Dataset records
[Start of Attachment]

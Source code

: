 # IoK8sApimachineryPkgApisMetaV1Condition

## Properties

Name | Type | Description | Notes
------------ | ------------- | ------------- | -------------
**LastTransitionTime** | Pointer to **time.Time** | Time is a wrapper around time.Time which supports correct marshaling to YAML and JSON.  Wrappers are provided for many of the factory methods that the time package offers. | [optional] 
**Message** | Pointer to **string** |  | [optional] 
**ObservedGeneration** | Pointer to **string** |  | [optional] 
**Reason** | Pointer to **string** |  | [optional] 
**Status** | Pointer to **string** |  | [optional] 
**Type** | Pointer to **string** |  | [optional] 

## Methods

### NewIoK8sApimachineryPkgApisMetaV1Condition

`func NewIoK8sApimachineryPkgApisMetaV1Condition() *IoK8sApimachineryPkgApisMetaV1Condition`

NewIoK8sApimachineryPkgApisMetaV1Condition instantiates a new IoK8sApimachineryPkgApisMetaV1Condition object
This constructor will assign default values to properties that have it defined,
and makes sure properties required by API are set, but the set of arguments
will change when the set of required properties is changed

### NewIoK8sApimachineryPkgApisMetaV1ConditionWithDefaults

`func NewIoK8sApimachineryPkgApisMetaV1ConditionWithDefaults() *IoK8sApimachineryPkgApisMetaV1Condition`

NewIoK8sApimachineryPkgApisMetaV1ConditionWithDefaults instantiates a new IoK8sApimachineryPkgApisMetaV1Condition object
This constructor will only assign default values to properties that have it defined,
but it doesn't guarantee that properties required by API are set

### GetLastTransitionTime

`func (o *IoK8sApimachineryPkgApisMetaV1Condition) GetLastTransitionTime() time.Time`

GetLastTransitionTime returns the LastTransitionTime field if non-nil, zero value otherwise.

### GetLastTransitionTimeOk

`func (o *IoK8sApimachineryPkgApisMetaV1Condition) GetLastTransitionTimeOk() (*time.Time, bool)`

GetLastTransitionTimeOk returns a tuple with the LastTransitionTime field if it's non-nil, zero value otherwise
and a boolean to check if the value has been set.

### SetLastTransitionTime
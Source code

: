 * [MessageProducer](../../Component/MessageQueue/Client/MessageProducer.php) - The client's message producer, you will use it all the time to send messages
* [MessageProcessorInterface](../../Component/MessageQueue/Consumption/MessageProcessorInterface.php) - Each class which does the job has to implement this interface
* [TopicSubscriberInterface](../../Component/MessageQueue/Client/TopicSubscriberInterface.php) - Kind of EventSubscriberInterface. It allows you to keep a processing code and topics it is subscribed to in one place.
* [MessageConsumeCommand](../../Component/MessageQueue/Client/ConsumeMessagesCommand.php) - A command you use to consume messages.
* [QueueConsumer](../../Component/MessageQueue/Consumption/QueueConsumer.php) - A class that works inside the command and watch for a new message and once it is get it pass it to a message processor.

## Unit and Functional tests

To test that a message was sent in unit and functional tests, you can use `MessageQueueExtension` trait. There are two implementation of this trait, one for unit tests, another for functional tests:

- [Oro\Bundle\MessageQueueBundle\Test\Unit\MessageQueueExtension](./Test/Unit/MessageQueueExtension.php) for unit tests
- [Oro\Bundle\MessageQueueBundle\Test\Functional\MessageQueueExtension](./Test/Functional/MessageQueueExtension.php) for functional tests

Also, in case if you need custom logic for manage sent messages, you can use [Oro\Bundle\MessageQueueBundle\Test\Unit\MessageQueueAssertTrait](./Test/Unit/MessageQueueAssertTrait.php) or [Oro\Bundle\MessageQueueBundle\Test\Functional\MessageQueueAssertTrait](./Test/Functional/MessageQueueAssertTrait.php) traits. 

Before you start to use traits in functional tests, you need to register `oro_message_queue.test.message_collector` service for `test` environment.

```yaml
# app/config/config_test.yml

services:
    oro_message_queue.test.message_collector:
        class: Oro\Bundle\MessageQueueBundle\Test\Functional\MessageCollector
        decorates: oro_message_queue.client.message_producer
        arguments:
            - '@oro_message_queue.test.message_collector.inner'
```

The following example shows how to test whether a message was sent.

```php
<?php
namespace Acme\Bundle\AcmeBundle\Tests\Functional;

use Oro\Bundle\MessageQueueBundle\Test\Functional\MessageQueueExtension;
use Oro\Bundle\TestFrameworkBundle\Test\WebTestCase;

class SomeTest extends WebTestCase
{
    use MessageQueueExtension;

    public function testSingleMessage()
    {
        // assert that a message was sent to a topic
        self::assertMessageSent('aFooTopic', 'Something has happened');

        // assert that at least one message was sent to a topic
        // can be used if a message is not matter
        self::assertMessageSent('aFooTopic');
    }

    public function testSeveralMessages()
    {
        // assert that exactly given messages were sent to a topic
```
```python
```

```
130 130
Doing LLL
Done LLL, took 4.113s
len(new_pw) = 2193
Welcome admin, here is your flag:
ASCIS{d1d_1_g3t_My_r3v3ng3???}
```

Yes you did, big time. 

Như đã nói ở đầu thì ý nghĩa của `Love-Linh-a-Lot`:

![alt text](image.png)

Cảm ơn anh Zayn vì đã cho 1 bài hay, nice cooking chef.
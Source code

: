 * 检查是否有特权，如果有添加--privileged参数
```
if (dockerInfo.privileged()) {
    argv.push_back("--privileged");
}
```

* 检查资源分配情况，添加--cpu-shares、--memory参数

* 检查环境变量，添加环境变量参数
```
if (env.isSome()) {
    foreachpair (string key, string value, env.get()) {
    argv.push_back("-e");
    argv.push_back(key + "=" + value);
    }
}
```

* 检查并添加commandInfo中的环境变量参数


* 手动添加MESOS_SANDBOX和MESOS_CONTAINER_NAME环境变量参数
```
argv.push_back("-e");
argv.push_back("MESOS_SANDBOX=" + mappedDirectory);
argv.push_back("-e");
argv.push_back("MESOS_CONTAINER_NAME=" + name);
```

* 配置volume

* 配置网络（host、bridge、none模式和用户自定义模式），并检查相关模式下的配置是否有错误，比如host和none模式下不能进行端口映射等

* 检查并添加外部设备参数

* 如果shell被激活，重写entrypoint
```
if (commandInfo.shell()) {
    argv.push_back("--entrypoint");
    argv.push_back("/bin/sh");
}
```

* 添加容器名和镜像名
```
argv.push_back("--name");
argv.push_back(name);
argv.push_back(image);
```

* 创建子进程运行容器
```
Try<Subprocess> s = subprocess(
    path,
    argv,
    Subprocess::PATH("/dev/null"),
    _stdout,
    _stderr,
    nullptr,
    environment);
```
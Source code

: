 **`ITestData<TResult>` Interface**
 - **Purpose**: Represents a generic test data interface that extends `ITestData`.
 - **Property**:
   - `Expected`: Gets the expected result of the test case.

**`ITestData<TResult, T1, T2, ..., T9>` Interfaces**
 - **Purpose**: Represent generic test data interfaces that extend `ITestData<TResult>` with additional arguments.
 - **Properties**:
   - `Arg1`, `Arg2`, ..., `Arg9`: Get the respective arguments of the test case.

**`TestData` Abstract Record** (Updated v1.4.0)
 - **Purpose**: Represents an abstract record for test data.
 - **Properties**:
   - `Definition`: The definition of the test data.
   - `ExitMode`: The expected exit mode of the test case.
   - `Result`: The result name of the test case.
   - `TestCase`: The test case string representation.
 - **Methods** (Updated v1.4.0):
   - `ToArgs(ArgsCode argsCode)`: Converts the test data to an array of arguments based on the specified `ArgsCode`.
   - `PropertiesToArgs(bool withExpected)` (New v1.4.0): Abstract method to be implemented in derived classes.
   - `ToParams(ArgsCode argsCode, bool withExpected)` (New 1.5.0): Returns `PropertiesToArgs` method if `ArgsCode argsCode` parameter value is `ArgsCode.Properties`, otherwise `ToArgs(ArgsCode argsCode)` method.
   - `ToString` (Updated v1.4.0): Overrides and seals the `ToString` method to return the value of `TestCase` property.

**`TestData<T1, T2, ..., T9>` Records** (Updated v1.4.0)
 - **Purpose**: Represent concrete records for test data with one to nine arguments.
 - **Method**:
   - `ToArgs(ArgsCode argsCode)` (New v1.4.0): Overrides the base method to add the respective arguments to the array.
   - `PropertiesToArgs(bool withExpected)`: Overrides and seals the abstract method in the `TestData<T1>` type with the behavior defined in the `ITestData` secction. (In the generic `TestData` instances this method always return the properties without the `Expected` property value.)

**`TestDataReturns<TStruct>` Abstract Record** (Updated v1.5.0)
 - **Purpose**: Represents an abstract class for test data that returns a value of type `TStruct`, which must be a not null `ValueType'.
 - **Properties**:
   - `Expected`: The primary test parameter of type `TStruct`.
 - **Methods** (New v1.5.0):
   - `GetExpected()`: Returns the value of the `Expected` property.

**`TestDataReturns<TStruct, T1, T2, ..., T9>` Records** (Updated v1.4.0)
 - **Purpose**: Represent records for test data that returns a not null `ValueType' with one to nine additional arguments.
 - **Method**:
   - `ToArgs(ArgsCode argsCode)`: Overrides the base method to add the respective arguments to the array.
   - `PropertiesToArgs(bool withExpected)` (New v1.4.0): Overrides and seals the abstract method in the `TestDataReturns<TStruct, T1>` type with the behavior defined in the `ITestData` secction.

[End of Attachment]

» **Aim of the exercise**
Scan the lines above, and whenever one holds the string "parameter", copy it.

» **Response**
   - `ToParams(ArgsCode argsCode, bool withExpected)` (New 1.5.0): Returns `PropertiesToArgs` method if `ArgsCode argsCode` parameter value is `ArgsCode.Properties`, otherwise `ToArgs(ArgsCode argsCode)` method.
   - `Expected`: The primary test parameter of type `TStruct`.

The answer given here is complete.